Stored items from a collection:
•••

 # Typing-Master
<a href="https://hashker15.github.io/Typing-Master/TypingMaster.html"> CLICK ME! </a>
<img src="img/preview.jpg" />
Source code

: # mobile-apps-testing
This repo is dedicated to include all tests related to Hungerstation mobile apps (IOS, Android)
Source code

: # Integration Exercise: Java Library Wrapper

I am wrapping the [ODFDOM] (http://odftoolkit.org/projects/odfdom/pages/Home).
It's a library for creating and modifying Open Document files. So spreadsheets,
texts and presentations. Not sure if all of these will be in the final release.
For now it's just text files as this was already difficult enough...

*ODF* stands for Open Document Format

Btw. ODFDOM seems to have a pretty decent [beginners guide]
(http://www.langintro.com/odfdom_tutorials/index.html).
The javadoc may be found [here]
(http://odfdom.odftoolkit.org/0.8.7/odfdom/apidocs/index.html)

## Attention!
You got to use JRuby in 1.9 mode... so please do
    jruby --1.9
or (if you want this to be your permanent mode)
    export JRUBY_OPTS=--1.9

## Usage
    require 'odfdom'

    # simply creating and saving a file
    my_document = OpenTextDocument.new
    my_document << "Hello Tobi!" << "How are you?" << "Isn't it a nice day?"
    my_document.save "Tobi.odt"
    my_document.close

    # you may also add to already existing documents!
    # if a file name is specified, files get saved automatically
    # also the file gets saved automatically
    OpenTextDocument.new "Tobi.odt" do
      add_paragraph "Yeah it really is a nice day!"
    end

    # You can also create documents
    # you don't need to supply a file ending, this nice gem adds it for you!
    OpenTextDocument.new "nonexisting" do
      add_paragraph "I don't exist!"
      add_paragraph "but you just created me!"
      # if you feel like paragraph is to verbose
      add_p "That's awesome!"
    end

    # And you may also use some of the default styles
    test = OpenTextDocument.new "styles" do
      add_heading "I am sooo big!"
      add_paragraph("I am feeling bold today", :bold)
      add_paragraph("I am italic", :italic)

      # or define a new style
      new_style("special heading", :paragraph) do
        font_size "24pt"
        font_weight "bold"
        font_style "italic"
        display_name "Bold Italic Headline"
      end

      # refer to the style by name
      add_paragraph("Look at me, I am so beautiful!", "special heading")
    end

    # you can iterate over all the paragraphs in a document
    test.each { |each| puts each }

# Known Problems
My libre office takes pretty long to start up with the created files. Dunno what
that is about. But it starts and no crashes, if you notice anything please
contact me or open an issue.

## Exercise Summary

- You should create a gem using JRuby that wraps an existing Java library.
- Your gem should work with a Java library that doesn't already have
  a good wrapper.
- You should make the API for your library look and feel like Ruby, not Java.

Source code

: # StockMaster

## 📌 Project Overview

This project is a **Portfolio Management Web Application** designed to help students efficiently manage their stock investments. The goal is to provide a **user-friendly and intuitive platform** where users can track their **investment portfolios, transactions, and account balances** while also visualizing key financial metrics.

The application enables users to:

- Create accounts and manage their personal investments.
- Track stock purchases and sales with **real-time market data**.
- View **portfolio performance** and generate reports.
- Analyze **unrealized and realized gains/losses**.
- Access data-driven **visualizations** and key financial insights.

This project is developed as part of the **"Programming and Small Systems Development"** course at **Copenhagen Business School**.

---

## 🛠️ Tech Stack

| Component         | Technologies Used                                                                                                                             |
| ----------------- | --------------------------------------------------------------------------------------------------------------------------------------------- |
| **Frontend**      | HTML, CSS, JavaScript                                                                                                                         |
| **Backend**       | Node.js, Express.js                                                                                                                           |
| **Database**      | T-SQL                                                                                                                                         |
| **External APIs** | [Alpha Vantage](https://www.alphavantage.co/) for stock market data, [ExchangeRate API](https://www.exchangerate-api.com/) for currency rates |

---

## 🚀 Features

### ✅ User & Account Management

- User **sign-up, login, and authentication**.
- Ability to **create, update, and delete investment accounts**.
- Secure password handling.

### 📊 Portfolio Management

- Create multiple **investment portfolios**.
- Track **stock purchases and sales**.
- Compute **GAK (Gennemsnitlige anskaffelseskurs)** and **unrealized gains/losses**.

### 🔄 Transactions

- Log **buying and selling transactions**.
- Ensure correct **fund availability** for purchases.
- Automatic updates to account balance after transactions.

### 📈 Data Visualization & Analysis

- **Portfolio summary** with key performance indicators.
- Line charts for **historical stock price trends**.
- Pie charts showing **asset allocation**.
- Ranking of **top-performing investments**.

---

•••

- **Work required**:
Scan the entries above for the string "unrealized" and copy each line containing it.

- **Reply to the exercise**:
- Analyze **unrealized and realized gains/losses**.
- Compute **GAK (Gennemsnitlige anskaffelseskurs)** and **unrealized gains/losses**.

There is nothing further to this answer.